> **Dataset entries**:
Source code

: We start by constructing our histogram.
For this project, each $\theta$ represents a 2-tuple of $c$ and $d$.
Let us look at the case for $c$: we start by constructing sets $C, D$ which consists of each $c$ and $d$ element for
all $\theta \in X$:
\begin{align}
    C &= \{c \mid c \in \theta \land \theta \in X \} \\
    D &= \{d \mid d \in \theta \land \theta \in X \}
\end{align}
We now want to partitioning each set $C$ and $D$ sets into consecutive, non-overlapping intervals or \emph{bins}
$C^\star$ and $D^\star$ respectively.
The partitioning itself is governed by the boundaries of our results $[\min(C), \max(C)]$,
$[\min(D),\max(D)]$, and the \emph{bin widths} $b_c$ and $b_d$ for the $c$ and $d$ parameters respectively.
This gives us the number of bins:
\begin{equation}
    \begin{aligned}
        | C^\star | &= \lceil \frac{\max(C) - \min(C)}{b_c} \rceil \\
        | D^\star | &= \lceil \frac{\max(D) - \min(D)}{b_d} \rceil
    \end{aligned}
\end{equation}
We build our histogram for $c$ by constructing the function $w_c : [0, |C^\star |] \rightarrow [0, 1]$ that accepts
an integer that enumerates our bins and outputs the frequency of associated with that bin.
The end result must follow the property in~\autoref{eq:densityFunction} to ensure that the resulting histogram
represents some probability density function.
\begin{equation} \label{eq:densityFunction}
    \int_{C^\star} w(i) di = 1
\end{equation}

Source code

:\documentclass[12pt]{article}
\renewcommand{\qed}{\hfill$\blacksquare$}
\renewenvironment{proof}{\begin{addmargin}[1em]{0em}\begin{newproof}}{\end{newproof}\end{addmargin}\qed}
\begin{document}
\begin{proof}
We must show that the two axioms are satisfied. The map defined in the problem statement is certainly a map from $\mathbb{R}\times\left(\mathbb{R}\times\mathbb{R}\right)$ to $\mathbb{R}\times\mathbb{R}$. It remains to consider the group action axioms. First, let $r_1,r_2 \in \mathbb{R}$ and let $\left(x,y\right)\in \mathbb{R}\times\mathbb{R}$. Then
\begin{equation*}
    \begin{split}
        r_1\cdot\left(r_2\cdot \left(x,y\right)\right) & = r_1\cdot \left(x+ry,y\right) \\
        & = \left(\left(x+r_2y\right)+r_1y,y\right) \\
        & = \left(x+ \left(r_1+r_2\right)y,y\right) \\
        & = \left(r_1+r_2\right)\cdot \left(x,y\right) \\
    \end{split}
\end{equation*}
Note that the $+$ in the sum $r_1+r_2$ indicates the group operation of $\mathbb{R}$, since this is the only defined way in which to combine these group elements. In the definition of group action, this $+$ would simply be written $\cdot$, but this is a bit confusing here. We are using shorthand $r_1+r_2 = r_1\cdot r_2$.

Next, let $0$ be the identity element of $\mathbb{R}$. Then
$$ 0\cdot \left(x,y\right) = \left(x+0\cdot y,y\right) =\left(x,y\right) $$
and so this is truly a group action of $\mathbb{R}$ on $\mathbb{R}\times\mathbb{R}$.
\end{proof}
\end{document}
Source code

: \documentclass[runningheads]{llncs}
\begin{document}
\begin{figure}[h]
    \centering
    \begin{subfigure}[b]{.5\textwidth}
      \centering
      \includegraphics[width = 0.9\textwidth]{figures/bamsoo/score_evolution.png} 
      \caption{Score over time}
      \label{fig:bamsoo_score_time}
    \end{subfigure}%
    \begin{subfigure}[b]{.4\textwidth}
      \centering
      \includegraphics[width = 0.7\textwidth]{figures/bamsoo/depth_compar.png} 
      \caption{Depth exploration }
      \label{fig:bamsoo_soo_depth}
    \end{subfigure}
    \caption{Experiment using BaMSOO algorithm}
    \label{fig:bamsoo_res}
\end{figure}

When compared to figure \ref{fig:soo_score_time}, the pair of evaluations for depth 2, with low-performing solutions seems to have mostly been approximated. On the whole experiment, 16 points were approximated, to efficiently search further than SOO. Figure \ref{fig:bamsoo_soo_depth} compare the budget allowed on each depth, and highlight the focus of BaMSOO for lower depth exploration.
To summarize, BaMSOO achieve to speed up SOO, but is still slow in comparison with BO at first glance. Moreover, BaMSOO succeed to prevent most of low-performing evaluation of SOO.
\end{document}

> **Assignment**:
For every line of the data above that contains "which", copy that line.

> **Answer section**:
Let us look at the case for $c$: we start by constructing sets $C, D$ which consists of each $c$ and $d$ element for
Note that the $+$ in the sum $r_1+r_2$ indicates the group operation of $\mathbb{R}$, since this is the only defined way in which to combine these group elements. In the definition of group action, this $+$ would simply be written $\cdot$, but this is a bit confusing here. We are using shorthand $r_1+r_2 = r_1\cdot r_2$.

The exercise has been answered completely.